Pour Jean-Marc Ferry, si l'Europe devient supranationale, elle fera coïncider la Nation ( et une identité culturelle européenne) et l'État. Un tel État européen serait simplement un État-Nation plus grand. Le nationalisme ne serait pas dépassé, mais porté à un niveau plus élevé.

Ferry considère que l'Europe doit devenir une Communauté politique supérieure aux États-Nations sans devenir elle-même un État-Nation. C'est cela l'identité postnationale. Si l' «État» européen peut se développer (sans être un État classique), il doit le faire en permettant à chaque État-Nation de conserver nombre de compétences, notamment l'essentielle compétence de formation de l'identité individuelle par l'éducation «nationale» qui ouvre à l'existence professionnelle, citoyenne, humaine. La Nation resterait, dans ce cadre (à élargir au monde), le pivot de la vie sociale sans en être la référence ultime, celle-ci étant l' «État», européen, puis mondial. Un État-Nation européen de centaines de millions d'habitants pourrait-il fonctionner démocratiquement quand l'on sait que parlements nationaux (et régionaux) sont déjà fort coupés de leurs mandants de dizaines de millions ou de quelques millions?

La guerre et les arbres

L'identité postnationale s'inspire de Kant qui, dès 1795, pensait que la guerre entre Nations était barbare et délicate à dépasser. Le conflit est positif: des arbres proches les uns des autres, doivent sans cesse, s'ils veulent survivre, se battre pour s'élever en vue de trouver air et lumière que les autres peuvent leur ravir. La lutte rend tout le monde plus grand, la civilisation en sort grandie. Au contraire, un arbre seul dans la plaine, n'ayant pas à se battre, s'étale rabougri. Il faut donc que les Nations puissent continuer à s'affronter, mais sans violence, sous la gouverne d'une Loi établie par une Communauté politique supérieure, en un conflit sublimé qui sera dialogue ou confrontation.

Dans ce cadre universaliste, il y a nécessité de maintenir les Nations. Les abolir, ce serait aller vers un État unique où se rabougriraient civilisation et démocratie et où la guerre renaîtrait probablement.

Un État comme l'État belge, regroupant plusieurs cultures, n'est pas postnational de ce fait. La coïncidence entre État et Nation reste la voie normale. L'aspiration de la Flandre ou de la Wallonie à devenir Nations est compatible avec l'identité postnationale si ces Nations restent post-conventionnelles (Constitution démocratique et octroi de la citoyenneté à tous les habitants), et si elles s'engagent dans une Europe obligeant à dialoguer.

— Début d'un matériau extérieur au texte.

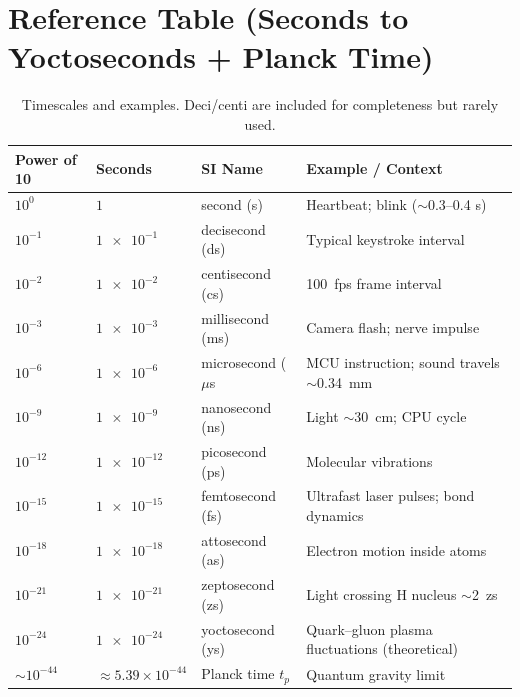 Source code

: \documentclass[11pt]{article}
\begin{document}
\section*{Reference Table (Seconds to Yoctoseconds + Planck Time)}
\begin{table}[h!]
  \centering
  \caption{Timescales and examples. Deci/centi are included for completeness but rarely used.}
  \setlength{\tabcolsep}{6pt}
  \begin{tabular}{@{}lll l@{}}
    \toprule
    \textbf{Power of 10} & \textbf{Seconds} & \textbf{SI Name} & \textbf{Example / Context} \\
    \midrule
    \(10^{0}\) & %
    \(\num{1}\) & %
    second (s) & %
    Heartbeat; blink (\(\sim\)0.3--0.4 s) \\ %

    \(10^{-1}\)  & %
    \(\num{1e-1}\) & %
    decisecond (ds) & %
    Typical keystroke interval \\ %

    \(10^{-2}\) & %
    \(\num{1e-2}\) & %
    centisecond (cs) & %
    100~fps frame interval \\ %

    \(10^{-3}\) & %
    \(\num{1e-3}\) & %
    millisecond (ms) & %
    Camera flash; nerve impulse \\ %

    \(10^{-6}\) & %
    \(\num{1e-6}\) & %
    microsecond (\(\mu\)s& %
    MCU instruction; sound travels \(\sim\)\SI{0.34}{mm} \\ %

    \(10^{-9}\)  & %
    \(\num{1e-9}\) & %
    nanosecond (ns) & %
    Light \(\sim\)\SI{30}{cm}; CPU cycle \\

    \(10^{-12}\) & %
    \(\num{1e-12}\) & %
    picosecond (ps) & %
    Molecular vibrations \\

    \(10^{-15}\) & %
    \(\num{1e-15}\) & %
    femtosecond (fs) & %
    Ultrafast laser pulses; bond dynamics \\

    \(10^{-18}\) & %
    \(\num{1e-18}\) & %
    attosecond (as) & %
    Electron motion inside atoms \\

    \(10^{-21}\) & %
    \(\num{1e-21}\) & %
    zeptosecond (zs) & %
    Light crossing H nucleus \(\sim\)2~zs \\

    \(10^{-24}\) & %
    \(\num{1e-24}\) & %
    yoctosecond (ys) & %
    Quark--gluon plasma fluctuations (theoretical) \\

    \addlinespace%

    \(\sim 10^{-44}\) & %
    \(\approx 5.39\times10^{-44}\) & %
    Planck time \(t_p\) & %
    Quantum gravity limit \\

    \bottomrule
  \end{tabular}
\end{table}
\end{document}
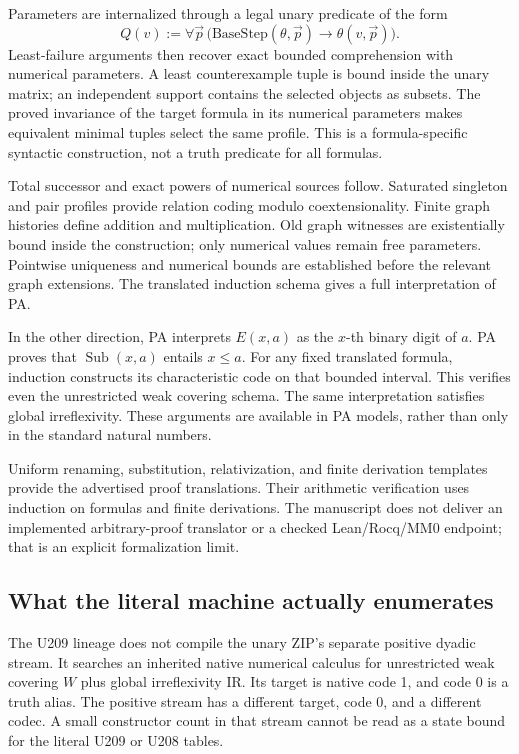 \documentclass[11pt,letterpaper]{article}
\newcommand{\Sub}{\operatorname{Sub}}
\newcommand{\IR}{\mathrm{IR}}
\begin{document}
Parameters are internalized through a legal unary predicate of the form
\[
Q(v):=\forall\vec p\,
\bigl(\mathrm{BaseStep}(\theta,\vec p)\to\theta(v,\vec p)\bigr).
\]
Least-failure arguments then recover exact bounded comprehension with
numerical parameters. A least counterexample tuple is bound inside the
unary matrix; an independent support contains the selected objects as
subsets. The proved invariance of the target formula in its numerical
parameters makes equivalent minimal tuples select the same profile.
This is a formula-specific syntactic construction, not a truth
predicate for all formulas.

Total successor and exact powers of numerical sources follow. Saturated singleton and pair
profiles provide relation coding modulo coextensionality. Finite graph
histories define addition and multiplication. Old graph witnesses are
existentially bound inside the construction; only numerical values remain
free parameters. Pointwise uniqueness and numerical bounds are established
before the relevant graph extensions. The translated induction schema
gives a full interpretation of PA.

In the other direction, PA interprets \(E(x,a)\) as the \(x\)-th binary
digit of \(a\). PA proves that \(\Sub(x,a)\) entails \(x\le a\).
For any fixed translated formula, induction constructs its characteristic
code on that bounded interval. This verifies even the unrestricted weak
covering schema. The same interpretation satisfies global irreflexivity.
These arguments are available in PA models, rather than only in the
standard natural numbers.

Uniform renaming, substitution, relativization, and finite derivation
templates provide the advertised proof translations. Their arithmetic
verification uses induction on formulas and finite derivations. The
manuscript does not deliver an implemented arbitrary-proof translator or
a checked Lean/Rocq/MM0 endpoint; that is an explicit formalization limit.

\subsection{What the literal machine actually enumerates}

The U209 lineage does not compile the unary ZIP's separate positive
dyadic stream. It searches an inherited native numerical calculus for
unrestricted weak covering \(W\) plus global irreflexivity \(\IR\).
Its target is native code 1, and code 0 is a truth alias. The positive
stream has a different target, code 0, and a different codec. A small
constructor count in that stream cannot be read as a state bound for
the literal U209 or U208 tables.
\end{document}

Un multiculturalisme interne (le melting-pot américain) serait une nouvelle identité belge mais sans dépasser la Nation (belge en l'occurrence). La Nation ne peut être dépassée que de l'extérieur, par la confrontation avec des identités. Si la Flandre fait partie de l'identité wallonne c'est parce que nous nous sommes confrontés longuement à elle, non sans agressivité mais toujours sans violence et dans un cadre démocratique. On peut dire que la Flandre fait partie de l'identité wallonne sans tomber dans le mirage du multiculturalisme ou les fantasmes de la belgitude (et sans fuir vers le rattachisme). Il y a de la Flandre dans la Wallonie comme il y a du masculin en toute femme et du féminin en tout homme, sans que tout le monde ne soit hermaphrodite ce qui supprimerait la différence des sexes et le sel de l'existence. La Paix et la Fraternité humaines ne sont possibles que par le maintien de Nations s'ouvrant les unes aux autres et fortement affirmées dans un cadre politique européen puis mondial.